**DATA IN THIS EXERCISE**
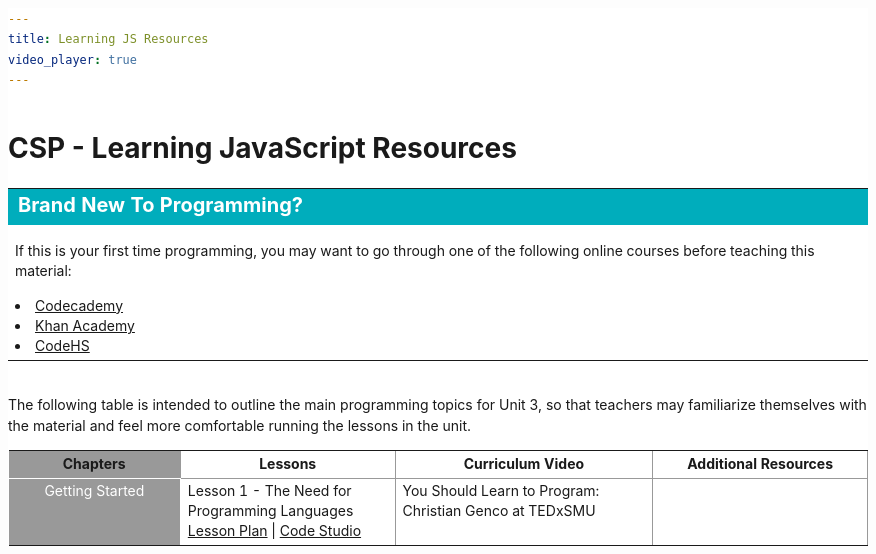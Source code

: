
 ```yaml
---
title: Learning JS Resources
video_player: true
---
```


# CSP - Learning JavaScript Resources


<table>
<tr>
  <td style="background-color: #00ADBC; color: #FFFFFF; font-size: 20px; font-weight: bold;">Brand New To Programming?</td>
</tr>
<tr>
  <td> 
  
  If this is your first time programming, you may want to go through one of the following online courses before teaching this material:
<li> <a href="https://www.codecademy.com/learn/javascript" target="_blank">Codecademy</a>
<li> <a href="https://www.khanacademy.org/computing/computer-programming/programming" target="_blank">Khan Academy</a>
<li> <a href="https://codehs.com/library/course/1/module/1" target="_blank">CodeHS</a>

  
  </td>
</tr>
</table>

<br/>
The following table is intended to outline the main programming topics for Unit 3, so that teachers may familiarize themselves with the material and feel more comfortable running the lessons in the unit.


<table cellpadding="10">
  <colgroup>
    <col width="20%" style="background-color:#999999;">
    <col width="25%" style="border:1px solid #999999;">
    <col width="30%" style="border:1px solid #999999;">
    <col width="25%" style="border:1px solid #999999;">
  </colgroup>
  <thead>
    <tr>
      <th style="text-align: center;">Chapters</th>
      <th style="text-align: center;">Lessons</th>
      <th style="text-align: center;">Curriculum Video</th>
      <th style="text-align: center;">Additional Resources</th>
    </tr>
  </thead>
  <tbody>
    <tr>
      <td rowspan="1" style="color: white; border:1px solid white; text-align: center;">Getting Started</td>
      <td style="border:1px solid #999999;">
        Lesson 1 - The Need for Programming Languages<br>
        <a href="https://code.org/curriculum/cspunit3/1/Teacher" target="_blank">Lesson Plan</a> | 
        <a href="https://studio.code.org/s/cspunit3/stage/1/puzzle/1" target="_blank">Code Studio</a>
      </td>
      <td style="border:1px solid #999999;">You Should Learn to Program: Christian Genco at TEDxSMU<iframe width="100%" src="https://www.youtube.com/embed/xfBWk4nw440" frameborder="0" allowfullscreen></iframe></td>
      <td style="border:1px solid #999999;"></td>
    </tr>
    <tr>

**TASK ITEM**
All of the material goes into the answer exactly as it stands, except for the pictures.

**SOLUTION**
Source code

:
 ```yaml
---
title: Learning JS Resources
video_player: true
---
```


# CSP - Learning JavaScript Resources


<table>
<tr>
  <td style="background-color: #00ADBC; color: #FFFFFF; font-size: 20px; font-weight: bold;">Brand New To Programming?</td>
</tr>
<tr>
  <td> 
  
  If this is your first time programming, you may want to go through one of the following online courses before teaching this material:
<li> <a href="https://www.codecademy.com/learn/javascript" target="_blank">Codecademy</a>
<li> <a href="https://www.khanacademy.org/computing/computer-programming/programming" target="_blank">Khan Academy</a>
<li> <a href="https://codehs.com/library/course/1/module/1" target="_blank">CodeHS</a>

  
  </td>
</tr>
</table>

<br/>
The following table is intended to outline the main programming topics for Unit 3, so that teachers may familiarize themselves with the material and feel more comfortable running the lessons in the unit.


<table cellpadding="10">
  <colgroup>
    <col width="20%" style="background-color:#999999;">
    <col width="25%" style="border:1px solid #999999;">
    <col width="30%" style="border:1px solid #999999;">
    <col width="25%" style="border:1px solid #999999;">
  </colgroup>
  <thead>
    <tr>
      <th style="text-align: center;">Chapters</th>
      <th style="text-align: center;">Lessons</th>
      <th style="text-align: center;">Curriculum Video</th>
      <th style="text-align: center;">Additional Resources</th>
    </tr>
  </thead>
  <tbody>
    <tr>
      <td rowspan="1" style="color: white; border:1px solid white; text-align: center;">Getting Started</td>
      <td style="border:1px solid #999999;">
        Lesson 1 - The Need for Programming Languages<br>
        <a href="https://code.org/curriculum/cspunit3/1/Teacher" target="_blank">Lesson Plan</a> | 
        <a href="https://studio.code.org/s/cspunit3/stage/1/puzzle/1" target="_blank">Code Studio</a>
      </td>
      <td style="border:1px solid #999999;">You Should Learn to Program: Christian Genco at TEDxSMU<iframe width="100%" src="https://www.youtube.com/embed/xfBWk4nw440" frameborder="0" allowfullscreen></iframe></td>
      <td style="border:1px solid #999999;"></td>
    </tr>
    <tr>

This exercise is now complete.